Over the last few years, we've found ourselves with no shortage of praise for the New York based curatorial platform, publisher, and record label Blank Forms. Almost entirely unique in the landscape of experimental art and sound, they've brought forth a vast range of materials at a startling pace — archival and contemporary texts and music — as well as presenting concerts, exhibitions, and talks. Central to the initiative's output is their label, which, since launching in 2017, has delivered groundbreaking releases by Charlemagne Palestine, Don Cherry, Maryanne Amacher, Judith Hamann, Atrás Del Cosmos, The Shadow Ring, James Rushford, Jerry Hunt, Takehisa Kosugi, Akio Suzuki, and numerous others, collectively building bridges between various idioms of experimental practice, across their historical and contemporary realizations. Following an incredibly prolific 2024, the label's been relatively quiet so far this year, but as is so often the case, good things come for those who wait. Just in time for summer, Blank Forms drops two astounding new full-lengths from Ellen Arkbro.
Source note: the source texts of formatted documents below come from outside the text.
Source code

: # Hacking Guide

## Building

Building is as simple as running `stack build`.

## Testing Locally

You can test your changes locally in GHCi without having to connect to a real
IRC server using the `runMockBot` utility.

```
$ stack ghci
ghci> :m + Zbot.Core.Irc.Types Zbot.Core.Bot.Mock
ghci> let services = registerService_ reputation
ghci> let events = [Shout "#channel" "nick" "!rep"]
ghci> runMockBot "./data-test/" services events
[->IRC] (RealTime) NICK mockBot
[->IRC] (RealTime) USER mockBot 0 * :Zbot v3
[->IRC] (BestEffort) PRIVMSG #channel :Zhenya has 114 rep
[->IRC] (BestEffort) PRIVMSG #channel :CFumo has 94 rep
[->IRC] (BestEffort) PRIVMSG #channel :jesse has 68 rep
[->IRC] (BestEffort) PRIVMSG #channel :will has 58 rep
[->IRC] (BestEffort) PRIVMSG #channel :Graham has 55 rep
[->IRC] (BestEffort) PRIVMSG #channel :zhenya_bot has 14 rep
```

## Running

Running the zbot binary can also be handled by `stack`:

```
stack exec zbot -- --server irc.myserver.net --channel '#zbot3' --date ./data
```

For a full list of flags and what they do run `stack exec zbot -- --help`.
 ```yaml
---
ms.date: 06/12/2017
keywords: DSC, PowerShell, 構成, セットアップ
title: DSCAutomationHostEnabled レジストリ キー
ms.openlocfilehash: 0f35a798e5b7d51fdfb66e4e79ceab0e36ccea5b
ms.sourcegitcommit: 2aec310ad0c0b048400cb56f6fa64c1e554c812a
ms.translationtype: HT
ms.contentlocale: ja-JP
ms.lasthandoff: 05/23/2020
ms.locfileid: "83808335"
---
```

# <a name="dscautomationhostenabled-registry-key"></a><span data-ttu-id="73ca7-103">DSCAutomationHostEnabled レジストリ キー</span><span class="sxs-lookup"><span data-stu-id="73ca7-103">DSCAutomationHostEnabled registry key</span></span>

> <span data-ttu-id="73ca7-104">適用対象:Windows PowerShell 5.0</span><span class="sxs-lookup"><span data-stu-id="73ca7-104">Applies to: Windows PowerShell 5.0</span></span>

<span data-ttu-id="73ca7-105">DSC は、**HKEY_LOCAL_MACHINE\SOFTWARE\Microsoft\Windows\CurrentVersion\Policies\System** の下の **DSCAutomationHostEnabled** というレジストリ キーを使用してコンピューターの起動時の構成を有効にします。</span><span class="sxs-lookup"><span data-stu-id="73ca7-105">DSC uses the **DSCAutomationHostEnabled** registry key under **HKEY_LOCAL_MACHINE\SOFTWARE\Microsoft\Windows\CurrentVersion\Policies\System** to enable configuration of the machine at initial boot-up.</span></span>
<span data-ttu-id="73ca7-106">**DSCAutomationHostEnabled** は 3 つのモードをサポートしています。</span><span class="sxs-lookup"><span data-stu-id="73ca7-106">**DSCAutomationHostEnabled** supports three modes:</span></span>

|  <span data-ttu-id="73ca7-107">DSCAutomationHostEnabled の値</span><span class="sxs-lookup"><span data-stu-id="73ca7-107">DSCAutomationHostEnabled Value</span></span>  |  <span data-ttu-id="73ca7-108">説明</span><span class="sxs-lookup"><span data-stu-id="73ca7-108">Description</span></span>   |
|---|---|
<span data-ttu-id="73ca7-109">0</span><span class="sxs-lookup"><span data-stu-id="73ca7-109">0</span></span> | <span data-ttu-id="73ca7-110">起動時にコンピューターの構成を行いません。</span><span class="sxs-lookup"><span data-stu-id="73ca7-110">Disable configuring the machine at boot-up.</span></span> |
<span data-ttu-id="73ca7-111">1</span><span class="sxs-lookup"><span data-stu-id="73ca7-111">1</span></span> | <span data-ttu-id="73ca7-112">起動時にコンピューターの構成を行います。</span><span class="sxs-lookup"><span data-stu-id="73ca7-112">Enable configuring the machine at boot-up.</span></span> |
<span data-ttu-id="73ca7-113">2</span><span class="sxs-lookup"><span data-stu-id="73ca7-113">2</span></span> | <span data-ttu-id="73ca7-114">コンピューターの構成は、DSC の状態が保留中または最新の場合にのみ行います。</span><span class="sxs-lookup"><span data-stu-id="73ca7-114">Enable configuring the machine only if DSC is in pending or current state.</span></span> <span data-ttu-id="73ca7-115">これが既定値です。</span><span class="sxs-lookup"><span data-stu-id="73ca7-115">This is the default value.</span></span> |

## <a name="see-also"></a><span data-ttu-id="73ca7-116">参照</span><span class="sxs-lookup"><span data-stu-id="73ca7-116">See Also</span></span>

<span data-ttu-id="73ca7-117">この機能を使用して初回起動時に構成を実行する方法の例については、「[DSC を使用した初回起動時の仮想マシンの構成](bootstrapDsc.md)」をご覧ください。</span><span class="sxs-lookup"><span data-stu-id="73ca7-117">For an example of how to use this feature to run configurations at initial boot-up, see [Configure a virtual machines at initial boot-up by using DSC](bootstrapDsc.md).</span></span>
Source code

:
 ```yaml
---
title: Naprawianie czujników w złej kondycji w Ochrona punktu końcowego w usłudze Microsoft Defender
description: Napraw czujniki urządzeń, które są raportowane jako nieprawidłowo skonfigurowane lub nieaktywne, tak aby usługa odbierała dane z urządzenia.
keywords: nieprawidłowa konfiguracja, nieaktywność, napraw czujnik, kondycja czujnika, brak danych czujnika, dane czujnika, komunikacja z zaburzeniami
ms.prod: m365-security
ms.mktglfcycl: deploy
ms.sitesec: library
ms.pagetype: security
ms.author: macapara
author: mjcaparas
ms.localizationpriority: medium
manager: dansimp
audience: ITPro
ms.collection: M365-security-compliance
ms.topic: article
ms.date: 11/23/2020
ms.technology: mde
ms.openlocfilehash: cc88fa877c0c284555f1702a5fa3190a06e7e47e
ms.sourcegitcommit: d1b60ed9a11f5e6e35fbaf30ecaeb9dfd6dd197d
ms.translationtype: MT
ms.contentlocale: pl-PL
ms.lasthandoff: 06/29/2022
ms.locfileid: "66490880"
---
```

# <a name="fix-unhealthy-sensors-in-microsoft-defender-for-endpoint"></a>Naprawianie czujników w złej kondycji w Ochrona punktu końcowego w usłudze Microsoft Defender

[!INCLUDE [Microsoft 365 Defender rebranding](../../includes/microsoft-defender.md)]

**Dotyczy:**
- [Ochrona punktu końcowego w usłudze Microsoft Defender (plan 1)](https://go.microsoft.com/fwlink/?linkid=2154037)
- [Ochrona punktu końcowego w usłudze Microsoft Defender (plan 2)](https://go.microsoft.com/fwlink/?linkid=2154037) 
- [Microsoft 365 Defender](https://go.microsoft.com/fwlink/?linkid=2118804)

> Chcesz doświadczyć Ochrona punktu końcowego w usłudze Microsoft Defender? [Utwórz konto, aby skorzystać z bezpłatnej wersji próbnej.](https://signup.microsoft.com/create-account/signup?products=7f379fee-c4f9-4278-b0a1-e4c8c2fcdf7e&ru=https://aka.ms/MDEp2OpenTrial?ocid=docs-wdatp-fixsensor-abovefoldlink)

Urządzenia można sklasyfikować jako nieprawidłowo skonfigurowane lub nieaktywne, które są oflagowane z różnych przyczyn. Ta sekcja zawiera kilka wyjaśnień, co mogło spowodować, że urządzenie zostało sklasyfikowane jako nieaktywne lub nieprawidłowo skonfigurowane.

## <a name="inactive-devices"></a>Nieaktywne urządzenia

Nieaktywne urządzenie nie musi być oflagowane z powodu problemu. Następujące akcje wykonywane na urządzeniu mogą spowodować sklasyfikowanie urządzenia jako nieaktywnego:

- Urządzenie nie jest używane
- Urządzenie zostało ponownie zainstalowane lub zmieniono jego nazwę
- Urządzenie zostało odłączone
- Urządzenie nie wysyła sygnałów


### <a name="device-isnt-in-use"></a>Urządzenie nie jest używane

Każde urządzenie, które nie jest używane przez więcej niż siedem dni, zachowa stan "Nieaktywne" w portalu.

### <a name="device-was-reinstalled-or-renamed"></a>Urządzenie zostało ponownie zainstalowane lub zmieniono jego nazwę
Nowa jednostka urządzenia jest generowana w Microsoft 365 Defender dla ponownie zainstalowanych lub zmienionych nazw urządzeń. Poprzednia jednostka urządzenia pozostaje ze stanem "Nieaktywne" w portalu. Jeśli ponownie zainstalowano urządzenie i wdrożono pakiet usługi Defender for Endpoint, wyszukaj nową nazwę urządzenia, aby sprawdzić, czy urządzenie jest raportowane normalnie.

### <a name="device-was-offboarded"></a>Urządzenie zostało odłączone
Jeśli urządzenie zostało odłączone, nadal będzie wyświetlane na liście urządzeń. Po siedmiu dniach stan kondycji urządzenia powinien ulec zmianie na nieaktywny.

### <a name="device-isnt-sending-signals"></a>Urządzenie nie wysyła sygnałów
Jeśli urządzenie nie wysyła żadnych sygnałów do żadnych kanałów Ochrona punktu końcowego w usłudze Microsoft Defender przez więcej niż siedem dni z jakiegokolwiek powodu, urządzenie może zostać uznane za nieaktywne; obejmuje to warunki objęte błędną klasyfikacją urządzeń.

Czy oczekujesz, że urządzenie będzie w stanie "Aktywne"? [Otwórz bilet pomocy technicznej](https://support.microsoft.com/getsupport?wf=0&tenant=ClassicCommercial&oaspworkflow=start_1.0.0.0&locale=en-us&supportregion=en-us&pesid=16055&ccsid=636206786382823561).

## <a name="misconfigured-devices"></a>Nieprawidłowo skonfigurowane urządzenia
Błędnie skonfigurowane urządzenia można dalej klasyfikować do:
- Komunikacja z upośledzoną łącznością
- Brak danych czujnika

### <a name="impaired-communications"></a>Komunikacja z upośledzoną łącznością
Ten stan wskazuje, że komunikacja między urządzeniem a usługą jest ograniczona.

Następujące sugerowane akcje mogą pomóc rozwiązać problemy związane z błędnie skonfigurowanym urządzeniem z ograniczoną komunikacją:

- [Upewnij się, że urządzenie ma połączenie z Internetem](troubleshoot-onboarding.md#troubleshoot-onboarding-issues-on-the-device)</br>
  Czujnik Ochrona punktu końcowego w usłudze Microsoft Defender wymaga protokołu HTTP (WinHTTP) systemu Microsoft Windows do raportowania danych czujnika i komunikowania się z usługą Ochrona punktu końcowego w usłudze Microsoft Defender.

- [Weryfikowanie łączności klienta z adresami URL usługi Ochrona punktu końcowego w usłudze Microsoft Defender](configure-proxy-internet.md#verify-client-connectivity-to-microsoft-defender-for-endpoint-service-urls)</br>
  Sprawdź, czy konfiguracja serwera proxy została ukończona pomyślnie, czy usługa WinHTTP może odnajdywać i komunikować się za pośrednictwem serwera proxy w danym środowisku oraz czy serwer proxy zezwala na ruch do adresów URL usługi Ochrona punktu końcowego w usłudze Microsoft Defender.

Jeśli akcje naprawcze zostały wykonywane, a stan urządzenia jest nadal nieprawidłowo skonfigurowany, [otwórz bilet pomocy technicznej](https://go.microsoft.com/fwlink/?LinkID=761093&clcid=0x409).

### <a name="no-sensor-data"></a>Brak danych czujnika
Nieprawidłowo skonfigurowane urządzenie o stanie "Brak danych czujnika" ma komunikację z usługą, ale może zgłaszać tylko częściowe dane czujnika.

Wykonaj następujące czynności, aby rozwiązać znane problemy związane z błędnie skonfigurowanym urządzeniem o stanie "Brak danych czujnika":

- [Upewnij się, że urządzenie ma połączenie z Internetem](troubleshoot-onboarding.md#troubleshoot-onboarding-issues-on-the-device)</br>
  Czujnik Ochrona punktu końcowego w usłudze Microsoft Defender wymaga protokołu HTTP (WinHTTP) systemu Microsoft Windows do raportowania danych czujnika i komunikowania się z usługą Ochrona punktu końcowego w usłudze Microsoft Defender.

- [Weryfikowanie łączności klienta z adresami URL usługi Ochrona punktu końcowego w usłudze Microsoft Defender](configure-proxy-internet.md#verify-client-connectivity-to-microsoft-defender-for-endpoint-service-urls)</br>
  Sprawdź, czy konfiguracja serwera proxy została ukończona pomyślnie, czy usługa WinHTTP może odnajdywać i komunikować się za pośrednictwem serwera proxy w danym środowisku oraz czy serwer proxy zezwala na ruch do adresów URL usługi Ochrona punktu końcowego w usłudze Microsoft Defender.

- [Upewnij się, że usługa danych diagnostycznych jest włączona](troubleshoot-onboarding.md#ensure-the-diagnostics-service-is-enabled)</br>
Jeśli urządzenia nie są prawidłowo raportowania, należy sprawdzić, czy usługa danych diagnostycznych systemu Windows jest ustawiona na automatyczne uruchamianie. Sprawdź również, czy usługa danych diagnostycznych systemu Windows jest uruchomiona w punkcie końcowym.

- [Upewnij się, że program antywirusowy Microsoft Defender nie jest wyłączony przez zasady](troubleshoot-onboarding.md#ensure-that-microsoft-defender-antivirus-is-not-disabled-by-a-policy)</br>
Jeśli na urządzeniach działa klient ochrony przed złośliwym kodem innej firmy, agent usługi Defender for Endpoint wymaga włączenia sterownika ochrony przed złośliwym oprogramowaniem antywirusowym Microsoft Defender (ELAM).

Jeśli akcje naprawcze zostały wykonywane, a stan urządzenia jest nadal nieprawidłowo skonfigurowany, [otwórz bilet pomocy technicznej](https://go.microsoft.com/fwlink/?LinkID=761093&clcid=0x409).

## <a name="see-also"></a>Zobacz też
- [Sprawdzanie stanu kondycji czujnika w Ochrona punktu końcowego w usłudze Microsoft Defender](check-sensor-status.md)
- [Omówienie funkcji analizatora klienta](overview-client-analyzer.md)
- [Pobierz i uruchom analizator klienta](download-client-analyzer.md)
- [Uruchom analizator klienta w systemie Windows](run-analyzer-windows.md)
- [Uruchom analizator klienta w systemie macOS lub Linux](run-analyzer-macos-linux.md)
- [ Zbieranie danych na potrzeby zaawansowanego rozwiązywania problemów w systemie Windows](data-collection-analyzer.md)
Ellen Arkbro “Nightclouds” (LP)

Born in 1990, Ellen Arkbro belongs to a generation of ambitious young composers who began to emerge from Stockholm during the 2010s. Initially trained as a singer with a focus on jazz, before shifting focus to study at the Elektronmusikstudion (EMS) and the Royal College of Music in Stockholm, where she received her degree in Electroacoustic Music Composition, she expanded her already rich sonic vocabulary through studies with La Monte Young and Marc Sabat, as well as through her work within Catherine Christer Hennix's Kamigaku Ensemble. Working with both acoustic instrumentation and synthesis, her work is largely rooted in investigations of intervallic harmony in just intonation — pursuing listening as an active process of creative participation — manifesting as remarkably rich minimalist pieces which have been met by wide acclaim in live performance and via the LPs, “For Organ and Brass” (2017), “Chords” (2019), and “Sounds While Waiting” (2023).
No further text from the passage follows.